In the middle of last week, I set out on a run through the countryside. I hit a good turn-around point and did so, turning back on a gravel road cutting between corn fields and cow pastures. As I crested a small hill and started down the other side, a small flock of pigeons about a hundred yards in front of me took off into the air. They began heading west, but they quickly circled back and headed instead to the eastern sky. And in the midst of that flock was one, lone white pigeon – a dove as far as I knew, although my ornithological knowledge is meager.
Nonetheless, that’s how I saw it: a dove, not too unlike that dove that descended upon Jesus in the Jordan River, flapping its wings and mixing a sense of holiness into this otherwise natural Indiana countryside.
The Celtic people have a term they use to describe such experiences, one I’ve mentioned before. “Thin places,” they call them – places where the divine seems to wonderfully, miraculously mingle with this material world. And we all have them. Sometimes it is an actual location to which we have been – a lookout, a sandy beach somewhere. Sometimes, though, they’re just moments – a happenstance in the middle of our day that comes alive with God’s touch and presence.
Of course, there are the “thin places” here at church – signs and symbols handed to us by Jesus Christ so we might remember a holy love and mercy interacting with our common lives. There is that cross, those wooden beams that hang in our church sanctuary – a silent reminder that even in the harshest, ugliest moments of this material life, there God still resides.

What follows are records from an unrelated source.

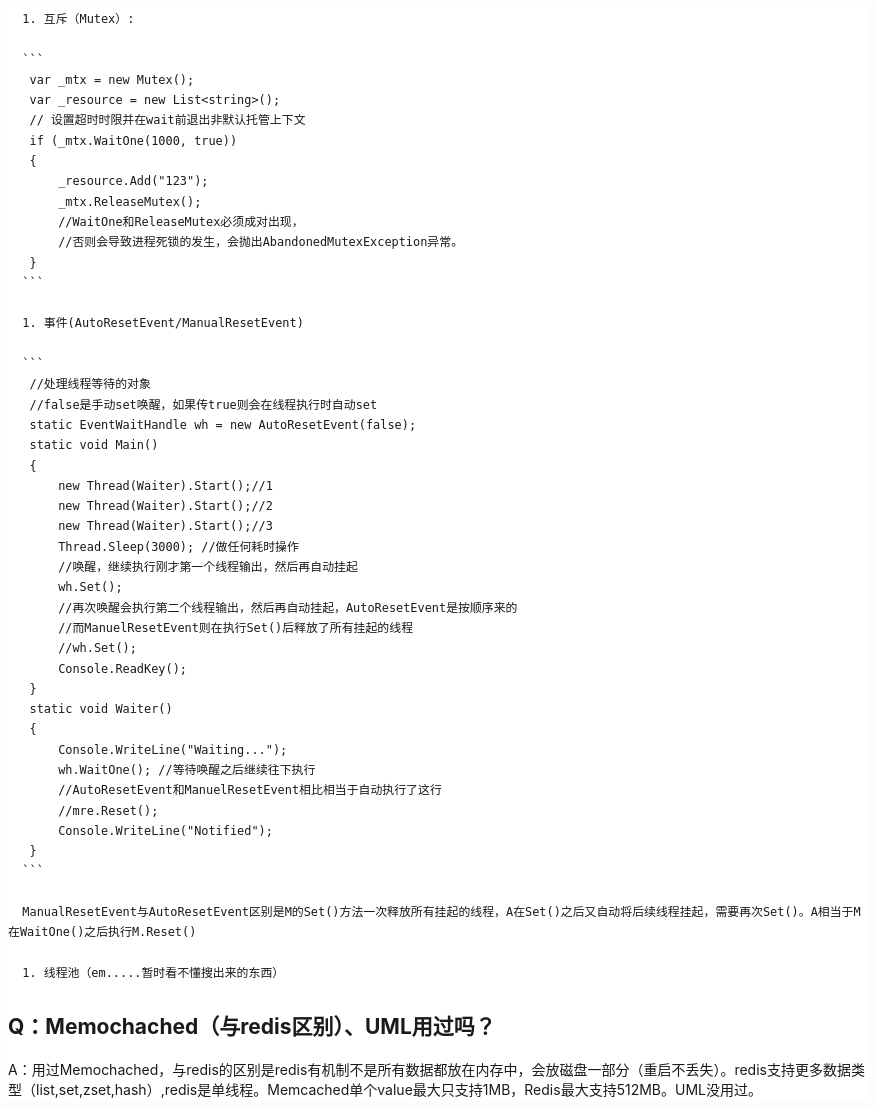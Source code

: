       1. 互斥（Mutex）:

      ```
       var _mtx = new Mutex();
       var _resource = new List<string>();
       // 设置超时时限并在wait前退出非默认托管上下文 
       if (_mtx.WaitOne(1000, true))
       {
           _resource.Add("123");
           _mtx.ReleaseMutex();
           //WaitOne和ReleaseMutex必须成对出现，
           //否则会导致进程死锁的发生，会抛出AbandonedMutexException异常。
       }
      ```

      1. 事件(AutoResetEvent/ManualResetEvent)

      ```
       //处理线程等待的对象
       //false是手动set唤醒，如果传true则会在线程执行时自动set
       static EventWaitHandle wh = new AutoResetEvent(false);
       static void Main()
       {
           new Thread(Waiter).Start();//1
           new Thread(Waiter).Start();//2
           new Thread(Waiter).Start();//3
           Thread.Sleep(3000); //做任何耗时操作
           //唤醒，继续执行刚才第一个线程输出，然后再自动挂起
           wh.Set();  
           //再次唤醒会执行第二个线程输出，然后再自动挂起，AutoResetEvent是按顺序来的
           //而ManuelResetEvent则在执行Set()后释放了所有挂起的线程
           //wh.Set(); 
           Console.ReadKey();
       }
       static void Waiter()
       {
           Console.WriteLine("Waiting...");
           wh.WaitOne(); //等待唤醒之后继续往下执行
           //AutoResetEvent和ManuelResetEvent相比相当于自动执行了这行
           //mre.Reset(); 
           Console.WriteLine("Notified");
       }
      ```

      ManualResetEvent与AutoResetEvent区别是M的Set()方法一次释放所有挂起的线程，A在Set()之后又自动将后续线程挂起，需要再次Set()。A相当于M在WaitOne()之后执行M.Reset()

      1. 线程池（em.....暂时看不懂搜出来的东西）



## Q：Memochached（与redis区别）、UML用过吗？

A：用过Memochached，与redis的区别是redis有机制不是所有数据都放在内存中，会放磁盘一部分（重启不丢失）。redis支持更多数据类型（list,set,zset,hash）,redis是单线程。Memcached单个value最大只支持1MB，Redis最大支持512MB。UML没用过。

There is the table in our sanctuary that will hold a loaf of bread and a cup of juice for us this Sunday. And when we celebrate that meal, God’s presence will come into our presence – intersecting with our busy, crowded lives.
But, as Rev. Dean Snyder says so well, “you will find thin places outside the church doors as often as inside, maybe more often.” And, I think that is part of the beauty of these days of early spring. There are “thin places” in abundance: in the daffodils that break forth from a tomb of darkness and lead us towards Easter, in the white shoes and pink ribbons and pale blues of the children dressed up for an Easter service, in the laughter and suspense of children running across greening lawns – looking for bright, multi-colored eggs.

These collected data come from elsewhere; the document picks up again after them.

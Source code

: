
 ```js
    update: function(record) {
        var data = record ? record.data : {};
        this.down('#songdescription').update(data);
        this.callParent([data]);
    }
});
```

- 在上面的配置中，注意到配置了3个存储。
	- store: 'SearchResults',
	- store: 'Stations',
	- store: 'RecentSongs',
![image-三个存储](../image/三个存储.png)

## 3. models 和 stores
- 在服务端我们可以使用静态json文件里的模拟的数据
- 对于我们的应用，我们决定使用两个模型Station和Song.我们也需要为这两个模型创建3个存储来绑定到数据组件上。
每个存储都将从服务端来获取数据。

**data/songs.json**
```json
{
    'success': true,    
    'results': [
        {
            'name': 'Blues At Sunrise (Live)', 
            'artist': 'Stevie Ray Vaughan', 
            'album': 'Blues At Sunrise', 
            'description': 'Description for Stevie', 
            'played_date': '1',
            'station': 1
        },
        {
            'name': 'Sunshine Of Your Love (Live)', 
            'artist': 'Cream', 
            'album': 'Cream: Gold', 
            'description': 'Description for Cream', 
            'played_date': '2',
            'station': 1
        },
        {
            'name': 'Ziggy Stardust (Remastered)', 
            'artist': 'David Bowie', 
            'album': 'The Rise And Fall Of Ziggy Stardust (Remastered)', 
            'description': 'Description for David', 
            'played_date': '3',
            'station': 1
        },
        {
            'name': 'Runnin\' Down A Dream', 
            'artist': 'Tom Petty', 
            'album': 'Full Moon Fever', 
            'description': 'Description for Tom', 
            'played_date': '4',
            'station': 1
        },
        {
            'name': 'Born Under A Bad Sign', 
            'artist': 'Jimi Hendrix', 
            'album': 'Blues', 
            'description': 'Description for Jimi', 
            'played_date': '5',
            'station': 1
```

And, for you, those thin places may just be some moment you spend with your family over an Easter dinner, or a conversation you have over a phone, or a sunset that you weren’t prepared to see but glad you did.

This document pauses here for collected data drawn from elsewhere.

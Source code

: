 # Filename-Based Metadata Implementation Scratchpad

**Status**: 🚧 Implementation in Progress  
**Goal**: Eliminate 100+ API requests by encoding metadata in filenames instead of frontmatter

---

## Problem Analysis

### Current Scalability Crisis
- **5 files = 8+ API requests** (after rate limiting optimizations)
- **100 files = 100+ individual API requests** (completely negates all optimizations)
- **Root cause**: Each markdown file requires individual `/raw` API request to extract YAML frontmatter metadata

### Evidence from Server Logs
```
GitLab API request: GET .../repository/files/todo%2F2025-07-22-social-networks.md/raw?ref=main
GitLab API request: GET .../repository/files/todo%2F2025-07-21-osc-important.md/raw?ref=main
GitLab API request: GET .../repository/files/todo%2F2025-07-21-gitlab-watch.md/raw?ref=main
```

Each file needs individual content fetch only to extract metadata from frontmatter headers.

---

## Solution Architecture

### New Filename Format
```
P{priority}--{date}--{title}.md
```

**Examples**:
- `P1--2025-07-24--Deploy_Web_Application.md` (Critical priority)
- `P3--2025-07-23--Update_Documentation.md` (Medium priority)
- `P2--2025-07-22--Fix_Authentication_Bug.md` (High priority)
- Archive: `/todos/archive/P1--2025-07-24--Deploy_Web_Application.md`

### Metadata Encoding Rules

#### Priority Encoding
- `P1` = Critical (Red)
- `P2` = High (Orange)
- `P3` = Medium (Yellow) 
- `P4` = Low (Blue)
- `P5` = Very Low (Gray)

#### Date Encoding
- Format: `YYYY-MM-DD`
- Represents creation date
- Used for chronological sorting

However it comes, my prayer is that Gerard Manley Hopkins verses might speak true to you:
“For Christ plays in ten thousand places,
Lovely in limbs, and lovely in eyes not his
To the Father through the feature of men’s faces.”[1]
And I invite you to come join us throughout the next four days for there are several opportunities for us to pause and to recall holy feasts and the thin places of Jesus’ suffering, death and resurrection.
You’re welcome to join us tonight as we remember, recall and retell the story of God’s saving ways. We’ll gather at 6:00 pm in the fellowship hall to participate in the Christian Seder meal.
You’re welcome to gather in the sanctuary on Good Friday at 7:00 pm as we pause to hear again the seven last words Jesus spoke from the cross, allowing ourselves to wonder, “Were you there?”
You’re welcome to join us at 2:00 pm on Saturday as we set out eggs and release the children to scour and scurry.
You’re welcome to rise early on the third day, to join us at 7:30 am so we can gather again as a community of believers to sing, to hear again the story of that glad day when the tomb was empty, to testify to where we’ve seen Jesus alive, and to sing again our praise to our Risen Lord.
You’re welcome to sit down at tables with your brothers and sisters and enjoy a breakfast together Easter morning at 8:30 am in our fellowship hall.
You’re welcome to gather as families and as friends at 10:00 am as we turn our attention towards God and glorify Christ alive through song, through Word, and through the Sacrament of the Lord’s Supper.
But, wherever you are, I hope you too will see Christ Jesus alive and at play in our midst,
Wes
[1] In The Poems of Gerard Manley Hopkins, ed. W. H. Gardner and N. H. Mackenzie (London: Oxford University Press, 1967). Pg. 90.